— What to work on —
Among the lines of the data, copy those that hold "github".

[Records from a dataset]

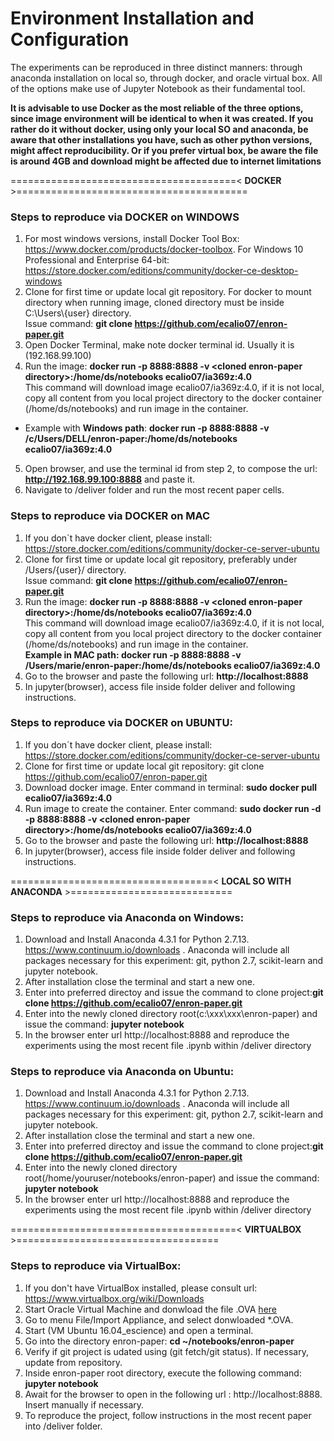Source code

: # Environment Installation and Configuration

The experiments can be reproduced in three distinct manners: through anaconda installation on local so, through docker, and oracle virtual box. All of the options make use of Jupyter Notebook as their fundamental tool.

**It is advisable to use Docker as the most reliable of the three options, since image environment will be identical to when it was created. If you rather do it without docker, using only  your local SO and anaconda, be aware that other installations you have, such as other python versions, might affect reproducibility. Or if you prefer virtual box, be aware the file is around 4GB and download might  be affected due to internet limitations**

=======================================< **DOCKER** >======================================== 

### Steps to reproduce via DOCKER on WINDOWS
1. For most windows versions, install Docker Tool Box: https://www.docker.com/products/docker-toolbox. For Windows 10 Professional and Enterprise 64-bit: https://store.docker.com/editions/community/docker-ce-desktop-windows
2. Clone for first time or update local git repository. For docker to mount directory when running image, cloned directory must be inside C:\Users\\{user} directory.<br> Issue command: **git clone https://github.com/ecalio07/enron-paper.git**
3. Open Docker Terminal, make note docker terminal id. Usually it is (192.168.99.100)
4. Run the image: **docker run -p 8888:8888 -v \<cloned enron-paper directory>\:/home/ds/notebooks ecalio07/ia369z:4.0**<br>
This command will download image ecalio07/ia369z:4.0, if it is not local, copy all content from you local project directory to the docker container (/home/ds/notebooks) and run image in the container.<br> 
* Example with **Windows path**: **docker run -p 8888:8888 -v /c/Users/DELL/enron-paper:/home/ds/notebooks ecalio07/ia369z:4.0** 
5. Open browser, and use the terminal id from step 2, to compose the url: **http://192.168.99.100:8888** and paste it. 
6. Navigate to /deliver folder and run the most recent paper cells.

### Steps to reproduce via DOCKER on MAC
1. If you don´t have docker client, please install:
https://store.docker.com/editions/community/docker-ce-server-ubuntu
2. Clone for first time or update local git repository, preferably under /Users/{user}/ directory.<br> Issue command: **git clone https://github.com/ecalio07/enron-paper.git**
3. Run the image: **docker run -p 8888:8888 -v \<cloned enron-paper directory>\:/home/ds/notebooks ecalio07/ia369z:4.0**<br>
This command will download image ecalio07/ia369z:4.0, if it is not local, copy all content from you local project directory to the docker container (/home/ds/notebooks) and run image in the container.<br> 
**Example in MAC path: docker run -p 8888:8888 -v /Users/marie/enron-paper:/home/ds/notebooks ecalio07/ia369z:4.0**
4. Go to the browser and paste the following url: **http://localhost:8888**
5. In jupyter(browser), access file inside folder deliver and following instructions.

### Steps to reproduce via DOCKER on UBUNTU:
1. If you don´t have docker client, please install:
https://store.docker.com/editions/community/docker-ce-server-ubuntu
2. Clone for first time or update local git repository: git clone https://github.com/ecalio07/enron-paper.git
3. Download docker image. Enter command in terminal: **sudo docker pull ecalio07/ia369z:4.0**
4. Run image to create the container. Enter command: **sudo docker run -d -p 8888:8888 -v \<cloned enron-paper directory>\:/home/ds/notebooks ecalio07/ia369z:4.0**
5. Go to the browser and paste the following url: **http://localhost:8888**
6. In jupyter(browser), access file inside folder deliver and following instructions.


===================================< **LOCAL SO WITH ANACONDA** >============================ 

### Steps to reproduce via Anaconda on Windows:
1. Download and Install Anaconda 4.3.1 for Python 2.7.13. https://www.continuum.io/downloads . Anaconda will include all packages necessary for this experiment: git, python 2.7, scikit-learn and jupyter notebook.
2. After installation close the terminal and start a new one.
3. Enter into preferred directoy and issue the command to clone project:**git clone https://github.com/ecalio07/enron-paper.git**
4. Enter into the newly cloned directory root(c:\xxx\xxx\enron-paper) and issue the command: **jupyter notebook**
5. In the browser enter url http://localhost:8888 and reproduce the experiments using the most recent file .ipynb within /deliver directory

### Steps to reproduce via Anaconda on Ubuntu:
1. Download and Install Anaconda 4.3.1 for Python 2.7.13. https://www.continuum.io/downloads . Anaconda will include all packages necessary for this experiment: git, python 2.7, scikit-learn and jupyter notebook.
2. After installation close the terminal and start a new one.
3. Enter into preferred directoy and issue the command to clone project:**git clone https://github.com/ecalio07/enron-paper.git** 
4. Enter into the newly cloned directory root(/home/youruser/notebooks/enron-paper) and issue the command: **jupyter notebook** 
5. In the browser enter url http://localhost:8888 and reproduce the experiments using the most recent file .ipynb within /deliver directory

=======================================< **VIRTUALBOX** >===================================

### Steps to reproduce via VirtualBox:
1. If you don't have VirtualBox installed, please consult url:
https://www.virtualbox.org/wiki/Downloads
2. Start Oracle Virtual Machine and donwload the file .OVA [here](https://drive.google.com/file/d/0B4KJCoCOJkpGOEYwYWhPb18ySmM/view?usp=sharing)
3. Go to menu File/Import Appliance, and select donwloaded *.OVA.
4. Start  (VM Ubuntu 16.04_escience) and open a terminal.
5. Go into the directory enron-paper: **cd ~/notebooks/enron-paper**
6. Verify if git project is udated using (git fetch/git status). If necessary, update from repository.
7. Inside enron-paper root directory, execute the following command: **jupyter notebook**
8. Await for the browser to open in the following url : http://localhost:8888. Insert manually if necessary.
9. To reproduce the project, follow instructions in the most recent paper into /deliver folder.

— Answer space —
2. Clone for first time or update local git repository. For docker to mount directory when running image, cloned directory must be inside C:\Users\\{user} directory.<br> Issue command: **git clone https://github.com/ecalio07/enron-paper.git**
2. Clone for first time or update local git repository, preferably under /Users/{user}/ directory.<br> Issue command: **git clone https://github.com/ecalio07/enron-paper.git**
2. Clone for first time or update local git repository: git clone https://github.com/ecalio07/enron-paper.git
3. Enter into preferred directoy and issue the command to clone project:**git clone https://github.com/ecalio07/enron-paper.git**
3. Enter into preferred directoy and issue the command to clone project:**git clone https://github.com/ecalio07/enron-paper.git** 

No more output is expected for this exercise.